Mariana se desprendió del abrazo de su marido.

– Era un hombre bueno. ¿Quién lo ha asesinado? ¿Por qué? -Clavó la mirada en su hijo-. Estás pálido, Peter. Has vuelto a trasnochar, ¿verdad?

– Duffy y yo encontramos a Quintin, madre.

– En paz descanse -murmuró Mariana-. Creo que les apetecerá una taza de té, caballeros.

– Sí, madre.

– ¿Señor Hays?

– Me sentará muy bien, señora Tonneman. Quiero que usted y su marido sepan que Peter se ha convertido en un extraordinario alguacil eventual…

Mariana y John resplandecieron. Enjugándose las lágrimas, la mujer salió de la habitación.

Jacob Hays sabía ser diplomático cuando quería.

– Y no quisiera pasar por alto el trabajo de un extraordinario guardia nocturno, William Duffy, a quien también he ascendido a alguacil eventual.

Eufórico, Duffy ejecutó unos pasos de baile.

John Tonneman arqueó las cejas.

– ¿Puedes hacerlo, Jake? Me refiero a que los alguaciles deben ser elegidos, y con Peter ya has rebasado el cupo.

Jake curvó sus finos labios en su versión de sonrisa.

– Soy Jacob Hays y puedo hacer lo que se me antoje en lo que a mis hombres se refiere. Si puedo nombrar a Peter alguacil eventual, ¿por qué no voy a poder hacer lo mismo con el joven Bill Duffy? Maldita sea, John, realizan su labor mejor que cualquiera de los alguaciles de que dispongo. Serán mis ayudantes personales y no estarán confinados a un distrito, sino que podrán recorrer la ciudad a su aire, como hago yo. Tal vez en pareja. -Consideró la idea que acababa de presentar, y le gustó.

Mariana regresó.

– El desayuno está listo en la cocina. ¿Por qué matarían a Quintin?

Jake se estiró la nariz.

– Eso tratamos de averiguar, señora Tonneman.

– No sigas -replicó Tonneman-. Quintin vivía a orillas del embalse.
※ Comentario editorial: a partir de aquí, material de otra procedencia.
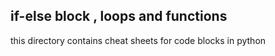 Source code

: ## if-else block , loops and functions

this directory contains cheat sheets for code blocks in python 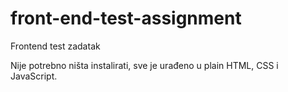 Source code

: # front-end-test-assignment
Frontend test zadatak

Nije potrebno ništa instalirati, sve je urađeno u plain HTML, CSS i JavaScript.
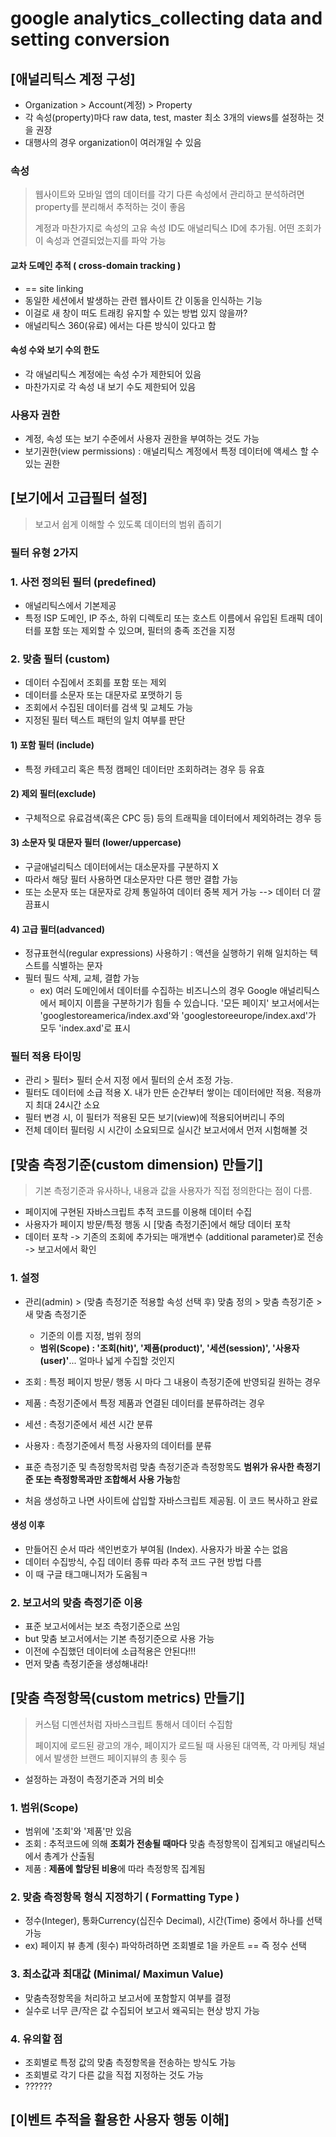 # google analytics_collecting data and setting conversion

## [애널리틱스 계정 구성]

- Organization > Account(계정) > Property
- 각 속성(property)마다 raw data, test, master  최소 3개의 views를 설정하는 것을 권장
- 대행사의 경우 organization이 여러개일 수 있음



### 속성

> 웹사이트와 모바일 앱의 데이터를 각기 다른 속성에서 관리하고 분석하려면 property를 분리해서 추적하는 것이 좋음
>
> 계정과 마찬가지로 속성의 고유 속성 ID도 애널리틱스 ID에 추가됨. 어떤 조회가 이 속성과 연결되었는지를 파악 가능

#### 교차 도메인 추적 ( cross-domain tracking )

- == site linking 
- 동일한 세션에서 발생하는 관련 웹사이트 간 이동을 인식하는 기능
- 이걸로 새 창이 떠도 트래킹 유지할 수 있는 방법 있지 않을까?
- 애널리틱스 360(유료) 에서는 다른 방식이 있다고 함



#### 속성 수와 보기 수의 한도

- 각 애널리틱스 계정에는 속성 수가 제한되어 있음
- 마찬가지로 각 속성 내 보기 수도 제한되어 있음



### 사용자 권한

- 계정, 속성 또는 보기 수준에서 사용자 권한을 부여하는 것도 가능
- 보기권한(view permissions) : 애널리틱스 계정에서 특정 데이터에 액세스 할 수 있는 권한





## [보기에서 고급필터 설정]

> 보고서 쉽게 이해할 수 있도록 데이터의 범위 좁히기

### 필터 유형 2가지

### 1. 사전 정의된 필터 (predefined)

- 애널리틱스에서 기본제공
- 특정 ISP 도메인, IP 주소, 하위 디렉토리 또는 호스트 이름에서 유입된 트래픽 데이터를 포함 또는 제외할 수 있으며, 필터의 충족 조건을 지정

### 2. 맞춤 필터 (custom)

- 데이터 수집에서 조회를 포함 또는 제외
- 데이터를 소문자 또는 대문자로 포맷하기 등
- 조회에서 수집된 데이터를 검색 및 교체도 가능
- 지정된 필터 텍스트 패턴의 일치 여부를 판단

#### 1) 포함 필터 (include)

- 특정 카테고리 혹은 특정 캠페인 데이터만 조회하려는 경우 등 유효

#### 2) 제외 필터(exclude)

- 구체적으로 유료검색(혹은 CPC 등) 등의 트래픽을 데이터에서 제외하려는 경우 등

#### 3) 소문자 및 대문자 필터 (lower/uppercase)

- 구글애널리틱스 데이터에서는 대소문자를 구분하지 X
- 따라서 해당 필터 사용하면 대소문자만 다른 행만 결합 가능
- 또는 소문자 또는 대문자로 강제 통일하여 데이터 중복 제거 가능 --> 데이터 더 깔끔표시

#### 4) 고급 필터(advanced)

- 정규표현식(regular expressions) 사용하기 : 액션을 실행하기 위해 일치하는 텍스트를 식별하는 문자
- 필터 필드 삭제, 교체, 결합 가능 
  - ex) 여러 도메인에서 데이터를 수집하는 비즈니스의 경우 Google 애널리틱스에서 페이지 이름을 구분하기가 힘들 수 있습니다. '모든 페이지' 보고서에서는 'googlestoreamerica/index.axd'와 'googlestoreeurope/index.axd'가 모두 'index.axd'로 표시



### 필터 적용 타이밍

- 관리 > 필터> 필터 순서 지정 에서 필터의 순서 조정 가능. 
- 필터도 데이터에 소급 적용 X. 내가 만든 순간부터 쌓이는 데이터에만 적용. 적용까지 최대 24시간 소요
- 필터 변경 시, 이 필터가 적용된 모든 보기(view)에 적용되어버리니 주의
- 전체 데이터 필터링 시 시간이 소요되므로 실시간 보고서에서 먼저 시험해볼 것



## [맞춤 측정기준(custom dimension) 만들기]

> 기본 측정기준과 유사하나, 내용과 값을 사용자가 직접 정의한다는 점이 다름.

- 페이지에 구현된 자바스크립트 추적 코드를 이용해 데이터 수집
- 사용자가 페이지 방문/특정 행동 시 [맞춤 측정기준]에서 해당 데이터 포착
- 데이터 포착 -> 기존의 조회에 추가되는 매개변수 (additional parameter)로 전송 -> 보고서에서 확인

### 1. 설정

- 관리(admin) > (맞춤 측정기준 적용할 속성 선택 후) 맞춤 정의 > 맞춤 측정기준 > 새 맞춤 측정기준
  - 기준의 이름 지정, 범위 정의
  - **범위(Scope) :  '조회(hit)', '제품(product)', '세션(session)', '사용자(user)'**... 얼마나 넓게 수집할 것인지
- 조회 : 특정 페이지 방문/ 행동 시 마다 그 내용이 측정기준에 반영되길 원하는 경우
- 제품 : 측정기준에서 특정 제품과 연결된 데이터를 분류하려는 경우
- 세션 : 측정기준에서 세션 시간 분류
- 사용자 : 측정기준에서 특정 사용자의 데이터를 분류

- 표준 측정기준 및 측정항목처럼 맞춤 측정기준과 측정항목도 **범위가 유사한 측정기준 또는 측정항목과만 조합해서 사용 가능**함
- 처음 생성하고 나면 사이트에 삽입할 자바스크립트 제공됨. 이 코드 복사하고 완료

#### 생성 이후

- 만들어진 순서 따라 색인번호가 부여됨 (Index). 사용자가 바꿀 수는 없음
- 데이터 수집방식, 수집 데이터 종류 따라 추적 코드 구현 방법 다름
- 이 때 구글 태그매니저가 도움됨ㅋ

### 2. 보고서의 맞춤 측정기준 이용

- 표준 보고서에서는 보조 측정기준으로 쓰임
- but 맞춤 보고서에서는 기본 측정기준으로 사용 가능
- 이전에 수집했던 데이터에 소급적용은 안된다!!! 
- 먼저 맞춤 측정기준을 생성해내라!



## [맞춤 측정항목(custom metrics) 만들기]

> 커스텀 디멘션처럼 자바스크립트 통해서 데이터 수집함
>
> 페이지에 로드된 광고의 개수, 페이지가 로드될 때 사용된 대역폭, 각 마케팅 채널에서 발생한 브랜드 페이지뷰의 총 횟수 등

- 설정하는 과정이 측정기준과 거의 비슷

### 1. 범위(Scope)

- 범위에 '조회'와 '제품'만 있음
- 조회 : 추적코드에 의해 **조회가 전송될 때마다** 맞춤 측정항목이 집계되고 애널리틱스에서 총계가 산출됨
- 제품 : **제품에 할당된 비용**에 따라 측정항목 집계됨

### 2. 맞춤 측정항목 형식 지정하기 ( Formatting Type )

- 정수(Integer), 통화Currency(십진수 Decimal), 시간(Time) 중에서 하나를 선택 가능
- ex) 페이지 뷰 총계 (횟수) 파악하려하면 조회별로 1을 카운트 == 즉 정수 선택

### 3. 최소값과 최대값 (Minimal/ Maximun Value)

- 맞춤측정항목을 처리하고 보고서에 포함할지 여부를 결정
- 실수로 너무 큰/작은 값 수집되어 보고서 왜곡되는 현상 방지 가능

### 4. 유의할 점

- 조회별로 특정 값의 맞춤 측정항목을 전송하는 방식도 가능
- 조회별로 각기 다른 값을 직접 지정하는 것도 가능
- ??????



## [이벤트 추적을 활용한 사용자 행동 이해]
Me comentó que Ned Winship, el carnicero, codiciaba su tierra.

– Y sé por qué -añadió Jake-. El consejo está a punto de sancionar la revalorización de las propiedades del Collect, es decir, de los terrenos que el ayuntamiento necesita para la construcción de Canal Street.

Tonneman asintió.

– Hace apenas tres días, Quintin señaló el cadáver de Brown tendido en la camilla de mi consulta y dijo: «Mañana podría estar tan muerto como él.» Insinuó que sus asaltantes estaban implicados en la muerte de Thaddeus Brown.

– Habría sido un detalle que me informaras de ello, John.
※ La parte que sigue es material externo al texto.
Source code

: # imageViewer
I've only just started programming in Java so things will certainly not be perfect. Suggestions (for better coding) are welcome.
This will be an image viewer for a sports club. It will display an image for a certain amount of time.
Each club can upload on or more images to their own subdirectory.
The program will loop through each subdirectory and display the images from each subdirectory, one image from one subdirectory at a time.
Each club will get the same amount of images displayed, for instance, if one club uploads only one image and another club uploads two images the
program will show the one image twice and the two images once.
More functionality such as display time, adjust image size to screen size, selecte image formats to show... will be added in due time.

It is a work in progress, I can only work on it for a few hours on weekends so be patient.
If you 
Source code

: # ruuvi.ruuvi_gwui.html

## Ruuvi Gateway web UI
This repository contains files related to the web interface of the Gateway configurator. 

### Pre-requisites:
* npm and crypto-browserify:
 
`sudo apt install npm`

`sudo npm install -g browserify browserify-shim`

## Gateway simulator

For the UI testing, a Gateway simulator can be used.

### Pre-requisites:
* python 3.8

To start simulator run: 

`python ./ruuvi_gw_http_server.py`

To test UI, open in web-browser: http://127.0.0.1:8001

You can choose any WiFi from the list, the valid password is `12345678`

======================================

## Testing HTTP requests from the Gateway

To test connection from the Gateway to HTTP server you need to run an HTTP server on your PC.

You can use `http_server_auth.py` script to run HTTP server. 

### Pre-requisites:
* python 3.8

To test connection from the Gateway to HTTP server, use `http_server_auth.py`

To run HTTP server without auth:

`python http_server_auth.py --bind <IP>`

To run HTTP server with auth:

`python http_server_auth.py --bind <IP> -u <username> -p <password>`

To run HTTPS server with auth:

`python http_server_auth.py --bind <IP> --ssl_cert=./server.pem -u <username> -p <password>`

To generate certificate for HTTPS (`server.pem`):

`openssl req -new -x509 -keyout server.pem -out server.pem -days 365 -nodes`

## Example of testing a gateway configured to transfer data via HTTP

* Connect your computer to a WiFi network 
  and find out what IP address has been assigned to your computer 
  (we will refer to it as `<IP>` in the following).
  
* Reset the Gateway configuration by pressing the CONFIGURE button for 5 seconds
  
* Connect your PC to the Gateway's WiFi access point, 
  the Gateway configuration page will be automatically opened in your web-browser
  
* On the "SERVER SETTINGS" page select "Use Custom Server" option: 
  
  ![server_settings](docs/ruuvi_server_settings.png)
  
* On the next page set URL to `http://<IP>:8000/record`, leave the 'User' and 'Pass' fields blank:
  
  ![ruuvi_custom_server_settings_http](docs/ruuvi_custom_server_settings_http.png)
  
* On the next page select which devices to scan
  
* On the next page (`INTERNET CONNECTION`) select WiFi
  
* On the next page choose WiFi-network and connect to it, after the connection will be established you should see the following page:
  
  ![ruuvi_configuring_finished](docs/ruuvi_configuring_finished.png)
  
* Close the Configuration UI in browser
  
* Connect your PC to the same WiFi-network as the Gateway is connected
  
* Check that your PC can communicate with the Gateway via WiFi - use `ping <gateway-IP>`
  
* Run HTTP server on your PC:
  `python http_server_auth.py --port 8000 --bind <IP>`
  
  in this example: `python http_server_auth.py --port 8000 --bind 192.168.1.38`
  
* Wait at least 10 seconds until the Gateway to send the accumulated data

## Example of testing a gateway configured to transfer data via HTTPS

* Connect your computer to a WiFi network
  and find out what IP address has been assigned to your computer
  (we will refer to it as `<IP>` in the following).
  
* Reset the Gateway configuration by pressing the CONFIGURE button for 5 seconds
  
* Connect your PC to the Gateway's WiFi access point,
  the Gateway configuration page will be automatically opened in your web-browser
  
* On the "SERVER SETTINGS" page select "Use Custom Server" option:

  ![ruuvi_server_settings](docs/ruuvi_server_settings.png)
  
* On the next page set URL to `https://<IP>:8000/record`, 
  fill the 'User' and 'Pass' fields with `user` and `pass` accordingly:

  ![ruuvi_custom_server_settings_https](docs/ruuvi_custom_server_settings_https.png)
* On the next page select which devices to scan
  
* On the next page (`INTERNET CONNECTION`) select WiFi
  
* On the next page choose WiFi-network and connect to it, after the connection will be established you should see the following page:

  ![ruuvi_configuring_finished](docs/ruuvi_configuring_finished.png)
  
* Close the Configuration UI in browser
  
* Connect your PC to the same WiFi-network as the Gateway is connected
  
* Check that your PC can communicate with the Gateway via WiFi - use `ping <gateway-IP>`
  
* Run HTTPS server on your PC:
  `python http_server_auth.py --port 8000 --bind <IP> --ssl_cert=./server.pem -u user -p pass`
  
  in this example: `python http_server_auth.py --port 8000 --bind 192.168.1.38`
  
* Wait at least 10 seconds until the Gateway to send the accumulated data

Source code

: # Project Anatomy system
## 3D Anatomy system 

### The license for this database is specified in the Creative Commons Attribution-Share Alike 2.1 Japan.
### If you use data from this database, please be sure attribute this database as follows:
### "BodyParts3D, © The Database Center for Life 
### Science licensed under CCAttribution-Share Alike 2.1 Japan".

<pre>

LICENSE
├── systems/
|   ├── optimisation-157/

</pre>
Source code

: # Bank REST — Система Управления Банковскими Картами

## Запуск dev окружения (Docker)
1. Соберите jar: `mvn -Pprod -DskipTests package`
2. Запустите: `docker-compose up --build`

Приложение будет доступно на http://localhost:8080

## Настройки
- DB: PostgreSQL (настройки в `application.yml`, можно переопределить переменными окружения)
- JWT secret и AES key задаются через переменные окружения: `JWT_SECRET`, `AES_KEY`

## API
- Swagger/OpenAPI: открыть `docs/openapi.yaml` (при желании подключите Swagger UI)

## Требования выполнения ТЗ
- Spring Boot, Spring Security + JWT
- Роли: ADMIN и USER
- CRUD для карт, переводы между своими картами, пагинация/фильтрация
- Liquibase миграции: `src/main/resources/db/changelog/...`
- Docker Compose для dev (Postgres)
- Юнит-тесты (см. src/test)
Cohibido, el doctor clavó la vista en su cigarro.

– ¿A quiénes se refería?

– Se lo pregunté, pero no contestó. Aseguró que era del dominio público.

– Del mío no.

– Supongo que se refería a Ned el Carnicero.

– Yo también. Y Ned será mi próxima visita.

Micah asomó la cabeza por la puerta.

– El desayuno, señora.

– Estoy segura de que ese hombre podrá esperar -repuso Mariana como una niña.

Jake asintió. Era un hombre práctico. Lo habían llamado sin ceremonias en mitad de la noche y le apetecía desayunar.

– Quintin me comentó que poseía cierta propiedad por la zona del canal -explicó John Tonneman mientras seguían a Mariana a la cocina.

– Entiendo -respondió Jake. Estaba haciendo progresos-. Ahora comamos.

Se sentaron a la gran mesa de roble y se abalanzaron con apetito sobre el pastel de pollo, el pan, el té y el café.

– ¿Le registrasteis los bolsillos? -preguntó Jake.

Peter trataba de evitar a su madre, que le sonreía y no cesaba de acariciarle el cabello. Duffy sólo tenía ojos para Micah, quien parecía servir toda la comida en su plato.

– ¡Oh, cielos! -exclamó la joven criada, batiendo palmas por algo que le había dicho Duffy.

Una mirada de Mariana bastó para aplacarla.

– ¡Chicos! -bramó Jake de buen humor-. ¿Le registrasteis los bolsillos?

Peter y Duffy se volvieron hacia él y asintieron. Éste se metió una mano en la chaqueta y la tendió para mostrar un elegante peine de carey.

– Sólo encontramos esto.

– Quintin trabajaba de peluquero para el señor Toussaint -apuntó Mariana.

Jake examinó el peine y lo guardó en el bolsillo del chaleco.